Miniature giant space hamster approved
Baldur’s Gate will forever be regarded as one of the classic PC RPGs. A lot of people never experienced it back in 1998, and it’s not exactly the best-looking game anymore. To complicate things, it can be a pain to get the old game to run on newer machines, even after GOG.com began selling the title.
Baldur’s Gate: Enhanced Edition not only remedies these issues, it also adds a good amount of new content, making it way easier to recommend to someone who previously missed out.
Baldur’s Gate: Enhanced Edition (Android, iPad, Mac, PC [reviewed])
Developer: Overhaul Games
Publisher: Beamdog / Atari
Release: November 28, 2012 (PC) / December 2012 (Android, iPad, Mac)
MSRP: $9.99 (Android, iPad) / $19.99 (Mac, PC)
The writing of Baldur’s Gate has always been one of its strongest aspects. The story remains unchanged and still holds up.
The main plot begins with bandits mysteriously trying to murder the main character in the midst of an iron shortage in the area. Enhanced Edition also includes the “Tales of the Sword Coast” expansion integrated into the main game. While the plot is good, I’ve always felt as if it were the characters and their interactions that really kept me going through the 50+ hours of gameplay.

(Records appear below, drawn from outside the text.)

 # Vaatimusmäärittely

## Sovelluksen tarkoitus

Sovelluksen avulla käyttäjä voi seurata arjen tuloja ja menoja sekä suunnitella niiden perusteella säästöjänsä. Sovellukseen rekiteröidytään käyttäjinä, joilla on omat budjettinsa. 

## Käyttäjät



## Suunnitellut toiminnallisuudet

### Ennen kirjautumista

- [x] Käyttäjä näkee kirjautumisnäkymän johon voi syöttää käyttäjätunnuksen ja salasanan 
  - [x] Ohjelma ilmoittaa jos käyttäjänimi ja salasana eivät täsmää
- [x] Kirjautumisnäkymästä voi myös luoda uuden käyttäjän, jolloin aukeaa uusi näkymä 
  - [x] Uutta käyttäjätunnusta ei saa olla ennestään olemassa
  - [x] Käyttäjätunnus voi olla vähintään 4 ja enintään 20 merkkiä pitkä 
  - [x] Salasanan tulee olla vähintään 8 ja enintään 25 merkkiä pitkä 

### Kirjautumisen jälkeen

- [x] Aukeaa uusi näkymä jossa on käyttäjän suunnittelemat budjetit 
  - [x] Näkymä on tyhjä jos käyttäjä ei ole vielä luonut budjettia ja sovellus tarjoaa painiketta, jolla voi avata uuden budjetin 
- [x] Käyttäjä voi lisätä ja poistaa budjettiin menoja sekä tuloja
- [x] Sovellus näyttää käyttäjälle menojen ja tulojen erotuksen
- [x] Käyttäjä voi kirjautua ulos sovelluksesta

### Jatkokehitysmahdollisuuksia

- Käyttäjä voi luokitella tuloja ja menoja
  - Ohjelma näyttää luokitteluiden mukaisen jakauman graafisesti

Protip: Include Minsc in your party.
There were already a large amount of characters to recruit in the original game, but the Enhanced Edition adds three more into the mix: Rasaad the Monk, Neera the Wild Mage, and Dorn the Blackguard. Neera quickly became my favorite of the three and one of my favorite characters overall thanks to her unique spell, “Nahal’s Reckless Dweomer,” a last-ditch effort in which Neera chooses one of her other spells and attempts to cast it. However, this usually fails and the result is completely random; sometimes it’s great, sometimes it wipes out the entire party.
Rasaad and Dorn fit into the universe just fine and don’t feel as if they’re ham-fisted in for the sake of new content. You encounter all three new characters within the first two hours of gameplay, and just like with every other NPC, you can accept them into the party or refuse and continue without them. If they are in the party, they will occasionally feel the need to pester you and give you opportunities to ask about their history after resting or entering a new area. It’s nice, but it sometimes happens about three or four times in a row, which gets quite annoying.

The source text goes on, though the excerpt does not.